Qualquer semelhança com a biografia do presidente Luiz Inácio Lula da Silva é, por enquanto, mera coincidência. Espero que continue assim, mas, antes que o fundamentalismo petista, enfurecido e cego como anda ultimamente, me acuse de pregar um golpe contra Lula, recorro a uma lição de um dos ideólogos do partido, o ministro da Educação Tarso Genro, que dizia, em artigo publicado domingo por esta Folha:
"A denúncia (o caso Waldomiro Diniz) pode ser extraordinariamente positiva para o PT. Por quê? Porque estamos duramente alertados de que os nossos governos não são imunes a esse tipo de infiltração e porque precisamos, todos nós do PT, estar mil vezes mais atentos às relações que somos levados a travar na nossa ação política cotidiana".
Mil vezes mais atento é necessário, mas insuficiente, caro Tarso.
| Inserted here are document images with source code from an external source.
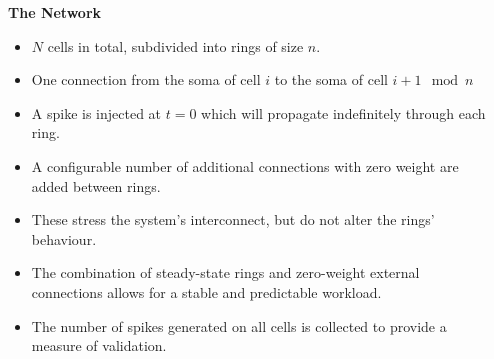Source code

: \documentclass{beamer}
\begin{document}
\begin{frame}[t, fragile]
\begin{columns}[t]
\begin{column}[T]{0.45\textwidth}
    \end{column}
    \begin{column}[T]{0.25\textwidth}
      \textbf{The Network}
      \begin{itemize}
        \item $N$ cells in total, subdivided into rings of size $n$.
        \item One connection from the soma of cell $i$ to the soma of cell $i + 1 \mod n$
        \item A spike is injected at $t=0$ which will propagate indefinitely through each ring.
        \item A configurable number of additional connections with zero weight
              are added between rings.
        \item These stress the system's interconnect, but do not alter the
              rings' behaviour.
        \item The combination of steady-state rings and zero-weight external
              connections allows for a stable and predictable workload.
        \item The number of spikes generated on all cells is collected to
              provide a measure of validation.
      \end{itemize}
    \end{column}
  \end{columns}


\end{frame}
\end{document}
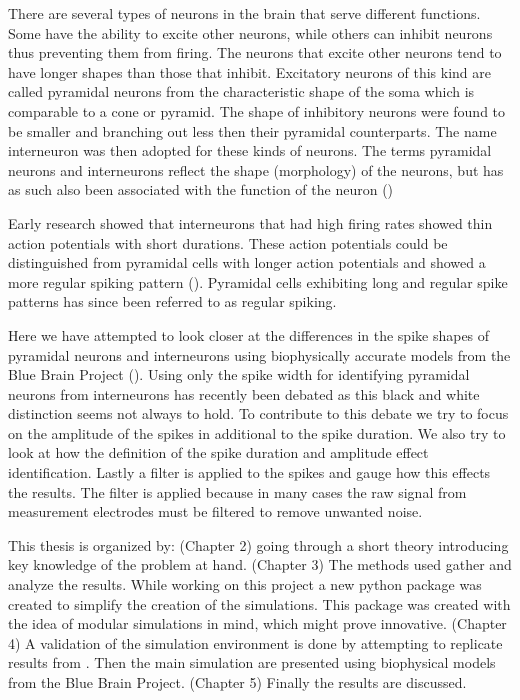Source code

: \documentclass[altfont, fleqn]{uiophd}
\begin{document}
There are several types of neurons in the brain that serve 
different functions. 
Some have the ability to excite other neurons, while
others can inhibit neurons thus preventing them from firing. 
The neurons that excite other neurons tend to have longer
shapes than those that inhibit. 
Excitatory neurons of this kind are called pyramidal 
neurons from the characteristic shape of the soma 
which is comparable to a cone or pyramid. 
The shape of inhibitory neurons were found to be smaller
and branching out less then their pyramidal counterparts.
The name interneuron was then adopted for these kinds of neurons. 
The terms pyramidal neurons and interneurons 
reflect the shape (morphology) of the neurons, 
but has as such also been associated with the function
of the neuron 
(\textcite{freund_interneurons_2008, spruston_pyramidal_2009})

Early research showed that interneurons that had 
high firing rates
showed thin action potentials with short durations. 
These action potentials could be distinguished from pyramidal 
cells with longer action potentials and showed a 
more regular spiking pattern
(\textcite{mountcastle_cortical_1969}).
Pyramidal cells exhibiting long and regular spike patterns
has since been referred to as regular spiking. 
\newline

Here we have attempted to look closer at the differences in 
the spike shapes of pyramidal neurons and interneurons
using biophysically accurate models from the Blue Brain Project
(\textcite{ramaswamy_neocortical_2015}).
Using only the spike width for identifying pyramidal neurons
from interneurons has recently been debated
as this black and white distinction seems not always to hold. 
To contribute to this debate we try to
focus on the amplitude of the spikes in additional to the spike
duration. 
We also try to look at how the definition
of the spike duration and amplitude effect identification.
Lastly a filter is applied to the spikes and gauge how this
effects the results. 
The filter is applied because in many cases the raw
signal from measurement electrodes must be filtered to remove
unwanted noise. 

This thesis is organized by: (Chapter 2) going through a short
theory introducing key knowledge of the problem at hand.
(Chapter 3) The methods used gather and analyze the results. 
While working on this project a new python package was created
to simplify the creation of the simulations. 
This package was created with the idea of modular simulations
in mind, which might prove innovative. 
(Chapter 4) A validation of the simulation environment is
done by attempting to replicate results from 
\textcite{pettersen_amplitude_2008}. 
Then the main simulation are presented using biophysical
models from the Blue Brain Project.
(Chapter 5) Finally the results are discussed.
\end{document}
É preciso também ser fiel à própria história, em vez de reescrevê-la depois de chegar ao poder. É preciso respeitar não apenas princípios republicanos (aliás, seria o mínimo a pedir), mas também princípios políticos e idéias defendidas ao longo dos anos.
Lula e Aristide foram iguais na origem. O que aconteceu no Haiti deveria servir de alerta ao brasileiro para que perceba que chegar ao poder não é o fim da história, por linda que essa tenha sido, mas apenas o princípio. O julgamento final virá do que se fizer com o poder, como o demonstra, para o pior, o caso Aristide.